• [INFORMATION GIVEN]:
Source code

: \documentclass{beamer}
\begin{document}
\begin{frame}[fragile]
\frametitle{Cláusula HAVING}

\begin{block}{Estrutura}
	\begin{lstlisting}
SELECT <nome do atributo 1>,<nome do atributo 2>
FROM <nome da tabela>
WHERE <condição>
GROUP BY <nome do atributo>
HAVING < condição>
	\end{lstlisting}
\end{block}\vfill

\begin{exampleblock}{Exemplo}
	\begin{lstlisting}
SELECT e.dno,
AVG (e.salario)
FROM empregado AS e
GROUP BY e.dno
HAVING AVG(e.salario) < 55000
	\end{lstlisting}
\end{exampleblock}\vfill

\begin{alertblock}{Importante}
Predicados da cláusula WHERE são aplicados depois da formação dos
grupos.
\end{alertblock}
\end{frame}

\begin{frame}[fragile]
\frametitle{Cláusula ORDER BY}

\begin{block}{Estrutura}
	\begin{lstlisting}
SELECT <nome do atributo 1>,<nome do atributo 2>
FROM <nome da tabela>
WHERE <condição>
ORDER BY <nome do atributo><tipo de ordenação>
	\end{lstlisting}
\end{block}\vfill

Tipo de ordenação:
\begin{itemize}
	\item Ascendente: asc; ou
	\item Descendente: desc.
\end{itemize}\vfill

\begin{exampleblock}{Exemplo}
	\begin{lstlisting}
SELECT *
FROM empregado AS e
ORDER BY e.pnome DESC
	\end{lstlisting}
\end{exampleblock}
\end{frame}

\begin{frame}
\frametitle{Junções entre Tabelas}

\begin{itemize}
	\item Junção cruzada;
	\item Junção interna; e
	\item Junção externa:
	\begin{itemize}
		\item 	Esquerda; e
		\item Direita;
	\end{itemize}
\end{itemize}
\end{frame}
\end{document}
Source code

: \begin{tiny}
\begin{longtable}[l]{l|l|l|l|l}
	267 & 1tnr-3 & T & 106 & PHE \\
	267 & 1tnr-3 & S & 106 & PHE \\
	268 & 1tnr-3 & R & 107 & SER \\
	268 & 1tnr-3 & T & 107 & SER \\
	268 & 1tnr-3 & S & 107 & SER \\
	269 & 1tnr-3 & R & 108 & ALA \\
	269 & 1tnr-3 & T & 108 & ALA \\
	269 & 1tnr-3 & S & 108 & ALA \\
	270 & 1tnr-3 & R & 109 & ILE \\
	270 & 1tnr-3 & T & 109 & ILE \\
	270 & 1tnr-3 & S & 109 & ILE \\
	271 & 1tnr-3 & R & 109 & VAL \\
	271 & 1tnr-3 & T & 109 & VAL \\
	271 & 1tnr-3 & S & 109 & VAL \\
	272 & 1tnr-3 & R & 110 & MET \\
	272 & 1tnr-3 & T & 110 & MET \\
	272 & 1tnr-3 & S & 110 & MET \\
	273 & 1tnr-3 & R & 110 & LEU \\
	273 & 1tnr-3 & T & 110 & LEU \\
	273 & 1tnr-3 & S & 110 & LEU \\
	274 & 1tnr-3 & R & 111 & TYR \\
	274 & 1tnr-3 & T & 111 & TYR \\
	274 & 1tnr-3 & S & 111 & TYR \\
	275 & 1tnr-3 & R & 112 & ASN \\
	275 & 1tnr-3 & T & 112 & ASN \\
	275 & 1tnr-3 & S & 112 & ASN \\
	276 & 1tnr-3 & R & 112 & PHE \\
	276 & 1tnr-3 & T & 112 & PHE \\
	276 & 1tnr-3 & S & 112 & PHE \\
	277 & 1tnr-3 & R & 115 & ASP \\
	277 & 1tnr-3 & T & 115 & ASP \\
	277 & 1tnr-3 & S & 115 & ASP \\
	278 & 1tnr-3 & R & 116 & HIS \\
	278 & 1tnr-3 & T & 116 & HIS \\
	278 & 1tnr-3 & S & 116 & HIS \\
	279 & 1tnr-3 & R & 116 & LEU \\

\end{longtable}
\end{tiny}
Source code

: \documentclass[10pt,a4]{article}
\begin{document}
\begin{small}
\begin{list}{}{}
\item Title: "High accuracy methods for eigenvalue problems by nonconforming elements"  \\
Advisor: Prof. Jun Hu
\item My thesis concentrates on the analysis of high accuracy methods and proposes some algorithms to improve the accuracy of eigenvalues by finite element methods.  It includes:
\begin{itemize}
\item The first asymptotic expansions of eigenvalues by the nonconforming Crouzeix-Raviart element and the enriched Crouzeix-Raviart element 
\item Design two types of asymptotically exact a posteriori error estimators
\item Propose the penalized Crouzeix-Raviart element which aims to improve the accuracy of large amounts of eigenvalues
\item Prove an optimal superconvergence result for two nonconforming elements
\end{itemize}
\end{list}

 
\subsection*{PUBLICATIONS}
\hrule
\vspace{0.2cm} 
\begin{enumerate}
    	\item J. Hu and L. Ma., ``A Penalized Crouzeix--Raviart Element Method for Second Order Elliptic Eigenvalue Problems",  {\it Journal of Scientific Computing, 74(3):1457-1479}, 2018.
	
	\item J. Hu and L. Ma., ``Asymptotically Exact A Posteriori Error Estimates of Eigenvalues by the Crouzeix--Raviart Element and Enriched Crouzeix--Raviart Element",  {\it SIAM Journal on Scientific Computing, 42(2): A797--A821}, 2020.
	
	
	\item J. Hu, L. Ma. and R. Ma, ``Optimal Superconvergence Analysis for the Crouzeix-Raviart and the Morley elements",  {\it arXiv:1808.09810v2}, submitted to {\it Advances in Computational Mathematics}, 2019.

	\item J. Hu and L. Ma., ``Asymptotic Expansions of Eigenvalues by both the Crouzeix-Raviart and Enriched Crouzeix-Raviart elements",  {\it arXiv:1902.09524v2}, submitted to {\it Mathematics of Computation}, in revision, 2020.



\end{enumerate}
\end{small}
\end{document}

• [WHAT TO PRODUCE]: Which lines of the data contain the word "alertblock"? Copy each one.

• [EXERCISE RESULT]:
\begin{alertblock}{Importante}
\end{alertblock}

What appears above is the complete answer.